Beau Berentson, Minnesota Judicial Branch spokesperson, responded to the report in an email (edited for length): “In order to produce their ‘state integrity’ rankings, the Center for Public Integrity chooses a small number of measures by which to evaluate each government entity. If a government entity happens to do well in the measures favored by the Center, they do well in the Center’s rankings. If a state does not meet some of those selected measures, they perform poorly in the Center’s rankings. By no means are the Center’s rankings a thorough evaluation of a government entity’s performance, or an exhaustive look at transparency and accountability of government. The Center chooses a few measuring sticks, and then ranks states on how well they do in those measures.”

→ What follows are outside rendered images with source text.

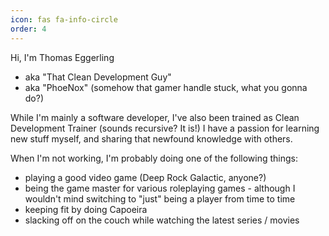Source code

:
 ```yaml
---
icon: fas fa-info-circle
order: 4
---
```


Hi, I'm Thomas Eggerling
- aka "That Clean Development Guy"
- aka "PhoeNox" (somehow that gamer handle stuck, what you gonna do?)

While I'm mainly a software developer, I've also been trained as Clean Development Trainer (sounds recursive? It is!)
I have a passion for learning new stuff myself, and sharing that newfound knowledge with others.

When I'm not working, I'm probably doing one of the following things:
* playing a good video game (Deep Rock Galactic, anyone?)
* being the game master for various roleplaying games - although I wouldn't mind
  switching to "just" being a player from time to time
* keeping fit by doing Capoeira
* slacking off on the couch while watching the latest series / movies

One factor that sets Minnesota apart from many other states that scored low: a lack of marquee corruption cases. But Schroeder of Common Cause said chronic experience with such cases involving high-profile officials has prodded other states to adopt reforms that Minnesotans haven’t felt the need to take up yet — leaving the Gopher State with inadequate laws compared to, for example, Illinois and New Jersey.
Still, for whatever reason, corruption on that scale hasn’t happened in Minnesota.
Schroeder offered a clarification: “It hasn’t happened — yet.”
Minnesota Lawyer reporter Mike Mosedale contributed to this article.